Abstract Aims Despite T-wave morphology abnormalities being well-known distinctive ECG features in patients with long QT syndrome (LQTS), the subjectivity of qualitative ‘eyeballing’ in T-wave characterization still hampers its integration into diagnostic/prognostic criteria. We herein evaluated whether our quantitative software-based analysis of T-wave morphology (AnTwM) applied to digital ECGs may identify predictors of cardiac events (CEs) in our cohort of LQTS patients. Methods and results We enrolled LQT1, LQT2, and LQT3 patients having at least one digital ECG from our cohort of genotype-confirmed LQTS patients. Automated AnTwM analysis, using Glasgow and Bravo algorithms embedded in the CalECG software (AMPS-IIc, USA), provided scalar descriptors of ventricular repolarization. Cox regression analyses identified potential predictors of CEs (i.e. syncope, sudden cardiac death, resuscitated cardiac arrest, or appropriate shock delivered by implantable cardioverter defibrillators).
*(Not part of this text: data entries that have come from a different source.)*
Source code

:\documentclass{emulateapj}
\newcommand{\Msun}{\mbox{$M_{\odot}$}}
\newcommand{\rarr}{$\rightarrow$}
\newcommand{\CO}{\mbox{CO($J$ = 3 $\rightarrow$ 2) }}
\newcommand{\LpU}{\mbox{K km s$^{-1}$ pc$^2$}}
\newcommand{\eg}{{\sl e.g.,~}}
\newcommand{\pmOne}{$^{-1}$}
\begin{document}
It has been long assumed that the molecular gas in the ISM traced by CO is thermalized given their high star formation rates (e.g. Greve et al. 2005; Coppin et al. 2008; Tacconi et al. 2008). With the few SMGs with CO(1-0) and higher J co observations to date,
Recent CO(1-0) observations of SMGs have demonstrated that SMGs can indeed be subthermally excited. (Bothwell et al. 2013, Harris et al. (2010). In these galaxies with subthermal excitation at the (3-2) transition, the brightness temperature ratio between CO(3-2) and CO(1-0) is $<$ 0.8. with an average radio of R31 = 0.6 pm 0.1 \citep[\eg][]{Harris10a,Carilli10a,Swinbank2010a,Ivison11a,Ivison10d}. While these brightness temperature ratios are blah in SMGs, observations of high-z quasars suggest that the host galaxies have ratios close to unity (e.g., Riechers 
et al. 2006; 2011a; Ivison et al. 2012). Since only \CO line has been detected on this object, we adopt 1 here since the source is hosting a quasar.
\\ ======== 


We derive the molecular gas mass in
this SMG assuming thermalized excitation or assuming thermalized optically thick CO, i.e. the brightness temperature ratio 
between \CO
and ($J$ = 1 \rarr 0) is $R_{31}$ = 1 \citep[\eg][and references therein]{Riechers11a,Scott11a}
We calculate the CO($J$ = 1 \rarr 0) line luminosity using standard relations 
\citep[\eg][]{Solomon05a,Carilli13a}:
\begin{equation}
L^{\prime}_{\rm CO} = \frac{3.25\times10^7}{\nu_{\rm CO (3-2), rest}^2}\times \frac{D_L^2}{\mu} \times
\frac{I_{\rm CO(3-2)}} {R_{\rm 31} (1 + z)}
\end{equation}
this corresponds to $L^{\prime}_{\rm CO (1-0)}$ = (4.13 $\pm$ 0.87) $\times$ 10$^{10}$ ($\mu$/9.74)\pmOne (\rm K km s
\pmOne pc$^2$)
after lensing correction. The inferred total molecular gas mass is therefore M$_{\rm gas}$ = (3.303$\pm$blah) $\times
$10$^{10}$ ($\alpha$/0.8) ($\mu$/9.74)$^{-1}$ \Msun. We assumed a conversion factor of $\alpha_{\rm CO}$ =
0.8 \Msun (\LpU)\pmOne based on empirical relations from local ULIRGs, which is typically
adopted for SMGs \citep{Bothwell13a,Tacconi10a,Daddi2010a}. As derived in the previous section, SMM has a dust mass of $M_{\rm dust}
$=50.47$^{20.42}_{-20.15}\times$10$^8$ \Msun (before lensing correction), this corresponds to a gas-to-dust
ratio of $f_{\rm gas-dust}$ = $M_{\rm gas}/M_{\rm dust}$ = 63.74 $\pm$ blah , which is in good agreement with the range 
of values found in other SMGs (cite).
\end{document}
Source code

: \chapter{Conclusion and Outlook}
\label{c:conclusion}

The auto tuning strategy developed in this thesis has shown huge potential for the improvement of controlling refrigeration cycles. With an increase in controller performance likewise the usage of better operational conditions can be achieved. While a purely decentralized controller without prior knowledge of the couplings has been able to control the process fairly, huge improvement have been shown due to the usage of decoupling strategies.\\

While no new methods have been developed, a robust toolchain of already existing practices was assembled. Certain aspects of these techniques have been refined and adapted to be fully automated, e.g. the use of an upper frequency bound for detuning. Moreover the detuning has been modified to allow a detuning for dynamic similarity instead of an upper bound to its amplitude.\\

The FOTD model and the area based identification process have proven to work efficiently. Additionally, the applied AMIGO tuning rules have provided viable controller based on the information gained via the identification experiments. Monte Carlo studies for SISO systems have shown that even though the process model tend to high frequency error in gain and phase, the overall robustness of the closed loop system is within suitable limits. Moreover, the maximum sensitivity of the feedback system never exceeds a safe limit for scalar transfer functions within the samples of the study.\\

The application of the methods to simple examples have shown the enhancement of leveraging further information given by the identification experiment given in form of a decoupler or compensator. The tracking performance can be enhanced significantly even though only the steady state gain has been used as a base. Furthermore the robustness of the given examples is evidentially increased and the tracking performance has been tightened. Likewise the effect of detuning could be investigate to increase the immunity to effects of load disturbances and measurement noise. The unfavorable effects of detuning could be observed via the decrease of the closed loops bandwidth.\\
A total of 467 (58% female) patients were followed up for 15 ± 9 years, including 253 (54.2%) LQT1, 182 (39%) LQT2, and 32 (6.8%) LQT3 patients. Corrected QT interval predicted CEs in the whole population (1 ms QTc increase: HR = 1.01, 95% CI: 1.0–1.01, P = 0.03) but not across genotyped subpopulations. Genotype-specific ECG markers associated with a greater risk of CEs were (i) those expressing a delayed accumulation of the mid-late T-wave area (decreased t25 and increased t50) among LQT1 patients and (ii) those expressing T-wave flattening/widening (decreased T-wave ascending/descending slopes) among LQT2 patients. Conclusion The software-based AnTwM on digital ECGs represented a reliable tool in clinical practice and identified unique ECG T-wave ‘fingerprints’ that allowed prediction of CEs in a genotype-specific manner.